>>>
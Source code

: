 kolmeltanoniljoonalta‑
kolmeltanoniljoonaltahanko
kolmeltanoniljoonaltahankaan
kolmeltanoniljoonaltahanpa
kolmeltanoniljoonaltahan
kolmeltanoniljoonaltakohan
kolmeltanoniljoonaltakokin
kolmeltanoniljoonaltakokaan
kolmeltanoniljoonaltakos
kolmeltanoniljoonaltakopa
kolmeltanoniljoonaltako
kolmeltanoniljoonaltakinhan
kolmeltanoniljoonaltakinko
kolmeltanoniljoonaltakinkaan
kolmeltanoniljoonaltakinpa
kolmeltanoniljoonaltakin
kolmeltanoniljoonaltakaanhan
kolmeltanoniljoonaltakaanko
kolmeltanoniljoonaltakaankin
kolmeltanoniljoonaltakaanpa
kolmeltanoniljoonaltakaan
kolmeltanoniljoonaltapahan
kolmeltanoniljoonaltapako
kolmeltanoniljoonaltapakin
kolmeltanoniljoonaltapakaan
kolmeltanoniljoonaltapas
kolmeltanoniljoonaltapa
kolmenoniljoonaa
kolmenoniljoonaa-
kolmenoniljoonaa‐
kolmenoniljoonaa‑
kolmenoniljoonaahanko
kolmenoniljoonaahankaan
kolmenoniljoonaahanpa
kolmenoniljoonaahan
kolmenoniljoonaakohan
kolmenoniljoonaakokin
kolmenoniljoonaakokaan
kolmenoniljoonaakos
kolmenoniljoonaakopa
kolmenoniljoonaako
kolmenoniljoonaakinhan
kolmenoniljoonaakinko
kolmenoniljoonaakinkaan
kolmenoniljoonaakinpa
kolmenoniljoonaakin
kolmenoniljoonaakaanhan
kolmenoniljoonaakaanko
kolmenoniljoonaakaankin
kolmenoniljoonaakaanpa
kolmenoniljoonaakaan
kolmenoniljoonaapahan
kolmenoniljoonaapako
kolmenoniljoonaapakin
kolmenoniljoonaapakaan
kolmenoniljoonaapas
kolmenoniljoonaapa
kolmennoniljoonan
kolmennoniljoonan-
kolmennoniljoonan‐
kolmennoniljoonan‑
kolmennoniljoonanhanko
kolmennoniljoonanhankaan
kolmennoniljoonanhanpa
<<<
=== TASK TO CARRY OUT ===
Look above for the line holding "kolmeltanoniljoonaltakinhan" and the line holding "kolmenoniljoonaapahan", then output exactly those two lines and every line between them, nothing more.

=== WRITTEN SOLUTION ===
kolmeltanoniljoonaltakinhan
kolmeltanoniljoonaltakinko
kolmeltanoniljoonaltakinkaan
kolmeltanoniljoonaltakinpa
kolmeltanoniljoonaltakin
kolmeltanoniljoonaltakaanhan
kolmeltanoniljoonaltakaanko
kolmeltanoniljoonaltakaankin
kolmeltanoniljoonaltakaanpa
kolmeltanoniljoonaltakaan
kolmeltanoniljoonaltapahan
kolmeltanoniljoonaltapako
kolmeltanoniljoonaltapakin
kolmeltanoniljoonaltapakaan
kolmeltanoniljoonaltapas
kolmeltanoniljoonaltapa
kolmenoniljoonaa
kolmenoniljoonaa-
kolmenoniljoonaa‐
kolmenoniljoonaa‑
kolmenoniljoonaahanko
kolmenoniljoonaahankaan
kolmenoniljoonaahanpa
kolmenoniljoonaahan
kolmenoniljoonaakohan
kolmenoniljoonaakokin
kolmenoniljoonaakokaan
kolmenoniljoonaakos
kolmenoniljoonaakopa
kolmenoniljoonaako
kolmenoniljoonaakinhan
kolmenoniljoonaakinko
kolmenoniljoonaakinkaan
kolmenoniljoonaakinpa
kolmenoniljoonaakin
kolmenoniljoonaakaanhan
kolmenoniljoonaakaanko
kolmenoniljoonaakaankin
kolmenoniljoonaakaanpa
kolmenoniljoonaakaan
kolmenoniljoonaapahan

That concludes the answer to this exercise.